TODAY marks the six month anniversary of Hurricane Sandy. Six months on and some people are STILL waiting for power, STILL living in hotels, STILL trying to get back to work, STILL waiting for the A train to run again, STILL trying to remove the mould, STILL living in below health standard housing, STILL trying to rebuild, STILL waiting for a boardwalk and STILL trying to recover.
With Summer approaching, Rockaway is still needing help to revive it’s community.
Iris Wall sits on the concrete pylons awaiting a new boardwalk.

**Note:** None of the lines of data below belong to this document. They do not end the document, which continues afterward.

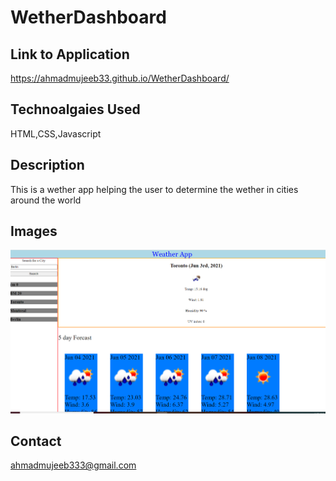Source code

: # WetherDashboard



## Link to Application 


  https://ahmadmujeeb33.github.io/WetherDashboard/



## Technoalgaies Used

  HTML,CSS,Javascript

## Description

  This is a wether app helping the user to determine the wether in cities around the world

## Images 


  <img src = "Wether.PNG">


## Contact

ahmadmujeeb333@gmail.com


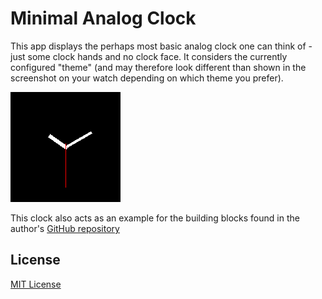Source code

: # Minimal Analog Clock #

This app displays the perhaps most basic analog clock one can think of - just
some clock hands and no clock face. It considers the currently configured
"theme" (and may therefore look different than shown in the screenshot on your
watch depending on which theme you prefer).


![](app-screenshot.png)

This clock also acts as an example for the building blocks found in the author's
[GitHub repository](https://github.com/rozek/banglejs-2-activities)

## License ##

[MIT License](LICENSE)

Visit her online shop, Rkwy Relief to purchase some of her beautiful photographic prints as gifts to raise money for local Rockaway organisations.
A few weeks ago, we visited 74 year old Hazel Beckett and spoke with her about how she has been surviving the aftermath of Hurricane Sandy in her home alone in Far Rockaway.
Audio by Alyssa Pagano
April 18 - 21, 2013
Some of my stories will be on exhibit as part of the Sandy Storyline Storyscapes showcase at TriBeCa Film Festival this week. If you’re in NYC, Come by and listen to the stories of our resilient neighbours.
RSVP is FREE at www.sandystoryline.com/attend
Beverley Penn talks about her experiences in trying to find a new home and rebuild her life for her and her family.
Audio by Meg Cramer
Week 21
Beverley Penn and her husband have been living in the Garden Inn Suites Hotel in Jamaica, Queens (right by JFK) for three months now. Tonight, they are going to sleep in their new apartment. Finally back in Far Rockaway.
The past five months have been difficult to say the least. Beverley suffers from Hypertension and Diabetes. There is no kitchen in her hotel suite and the hotel is miles from any kind of healthy cuisine.
“How have you been surviving?” I ask her. “I been eatin’ a lotta salad!” she says with a incredulous eyes.
Beverley’s journey to find a new home and get life back together for her family has been a maze of frustrating phone calls and paperwork. On a daily basis, she carries around a pile of paperwork, six inches thick, just so she has all the documents she needs for any given meeting for any different aid organisation and caseworker. It has become a full time job and she wonders about all the thousands of other people affected that don’t have the same time or determination.
Beverley is happy to finally be moving into a new home of her own. However, she says that it will never be the same. Everything in it will be brand new.
With tears streaming down her face, she explains, “There are no memories. There are no photographs of my family. There are no things from our history in there. That’s the saddest part of all.”
There are good people in the world and some not so good people, but upon meeting the Epifanio family in Bell Harbor, you understand that there are just some down right phenomenal people.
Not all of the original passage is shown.